■ **YOUR GOAL**: Each record below should be written out again exactly.

■ **SOURCE DATA**:
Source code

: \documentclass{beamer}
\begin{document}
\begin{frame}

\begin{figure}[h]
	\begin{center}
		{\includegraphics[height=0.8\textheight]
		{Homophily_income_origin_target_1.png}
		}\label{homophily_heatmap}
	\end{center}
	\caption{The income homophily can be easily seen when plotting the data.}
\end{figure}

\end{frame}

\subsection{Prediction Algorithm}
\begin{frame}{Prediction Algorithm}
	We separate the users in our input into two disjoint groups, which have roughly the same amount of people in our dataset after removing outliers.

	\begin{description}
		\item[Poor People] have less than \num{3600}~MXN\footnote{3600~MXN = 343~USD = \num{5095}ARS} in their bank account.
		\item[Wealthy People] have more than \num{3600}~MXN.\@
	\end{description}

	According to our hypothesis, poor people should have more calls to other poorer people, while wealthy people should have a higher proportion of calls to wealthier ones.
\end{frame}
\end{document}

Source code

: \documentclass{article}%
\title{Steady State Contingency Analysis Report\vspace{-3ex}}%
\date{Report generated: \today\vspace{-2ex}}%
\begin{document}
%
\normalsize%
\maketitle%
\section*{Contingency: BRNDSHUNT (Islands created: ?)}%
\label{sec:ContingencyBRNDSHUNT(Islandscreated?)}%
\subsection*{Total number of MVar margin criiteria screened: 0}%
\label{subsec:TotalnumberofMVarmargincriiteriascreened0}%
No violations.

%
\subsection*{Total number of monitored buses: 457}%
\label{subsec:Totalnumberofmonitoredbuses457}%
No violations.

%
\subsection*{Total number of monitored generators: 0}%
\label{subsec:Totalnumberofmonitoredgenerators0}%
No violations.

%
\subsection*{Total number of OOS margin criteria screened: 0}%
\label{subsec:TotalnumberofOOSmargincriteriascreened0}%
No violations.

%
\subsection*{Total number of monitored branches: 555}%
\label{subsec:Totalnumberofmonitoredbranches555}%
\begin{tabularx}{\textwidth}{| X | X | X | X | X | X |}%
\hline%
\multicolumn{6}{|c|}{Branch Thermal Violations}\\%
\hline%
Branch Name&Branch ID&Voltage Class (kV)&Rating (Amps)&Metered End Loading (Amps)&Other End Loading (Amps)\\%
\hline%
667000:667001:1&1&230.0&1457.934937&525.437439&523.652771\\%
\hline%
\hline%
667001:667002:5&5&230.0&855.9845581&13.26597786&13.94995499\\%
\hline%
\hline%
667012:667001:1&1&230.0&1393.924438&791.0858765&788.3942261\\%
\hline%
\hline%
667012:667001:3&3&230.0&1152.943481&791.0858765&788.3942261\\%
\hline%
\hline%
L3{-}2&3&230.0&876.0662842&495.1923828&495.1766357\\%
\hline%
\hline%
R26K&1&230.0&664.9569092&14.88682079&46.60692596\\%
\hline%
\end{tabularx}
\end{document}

■ **SOLUTION TO THE PROBLEM**:
Source code

: \documentclass{beamer}
\begin{document}
\begin{frame}

\begin{figure}[h]
	\begin{center}
		{\includegraphics[height=0.8\textheight]
		{Homophily_income_origin_target_1.png}
		}\label{homophily_heatmap}
	\end{center}
	\caption{The income homophily can be easily seen when plotting the data.}
\end{figure}

\end{frame}

\subsection{Prediction Algorithm}
\begin{frame}{Prediction Algorithm}
	We separate the users in our input into two disjoint groups, which have roughly the same amount of people in our dataset after removing outliers.

	\begin{description}
		\item[Poor People] have less than \num{3600}~MXN\footnote{3600~MXN = 343~USD = \num{5095}ARS} in their bank account.
		\item[Wealthy People] have more than \num{3600}~MXN.\@
	\end{description}

	According to our hypothesis, poor people should have more calls to other poorer people, while wealthy people should have a higher proportion of calls to wealthier ones.
\end{frame}
\end{document}

Source code

: \documentclass{article}%
\title{Steady State Contingency Analysis Report\vspace{-3ex}}%
\date{Report generated: \today\vspace{-2ex}}%
\begin{document}
%
\normalsize%
\maketitle%
\section*{Contingency: BRNDSHUNT (Islands created: ?)}%
\label{sec:ContingencyBRNDSHUNT(Islandscreated?)}%
\subsection*{Total number of MVar margin criiteria screened: 0}%
\label{subsec:TotalnumberofMVarmargincriiteriascreened0}%
No violations.

%
\subsection*{Total number of monitored buses: 457}%
\label{subsec:Totalnumberofmonitoredbuses457}%
No violations.

%
\subsection*{Total number of monitored generators: 0}%
\label{subsec:Totalnumberofmonitoredgenerators0}%
No violations.

%
\subsection*{Total number of OOS margin criteria screened: 0}%
\label{subsec:TotalnumberofOOSmargincriteriascreened0}%
No violations.

%
\subsection*{Total number of monitored branches: 555}%
\label{subsec:Totalnumberofmonitoredbranches555}%
\begin{tabularx}{\textwidth}{| X | X | X | X | X | X |}%
\hline%
\multicolumn{6}{|c|}{Branch Thermal Violations}\\%
\hline%
Branch Name&Branch ID&Voltage Class (kV)&Rating (Amps)&Metered End Loading (Amps)&Other End Loading (Amps)\\%
\hline%
667000:667001:1&1&230.0&1457.934937&525.437439&523.652771\\%
\hline%
\hline%
667001:667002:5&5&230.0&855.9845581&13.26597786&13.94995499\\%
\hline%
\hline%
667012:667001:1&1&230.0&1393.924438&791.0858765&788.3942261\\%
\hline%
\hline%
667012:667001:3&3&230.0&1152.943481&791.0858765&788.3942261\\%
\hline%
\hline%
L3{-}2&3&230.0&876.0662842&495.1923828&495.1766357\\%
\hline%
\hline%
R26K&1&230.0&664.9569092&14.88682079&46.60692596\\%
\hline%
\end{tabularx}
\end{document}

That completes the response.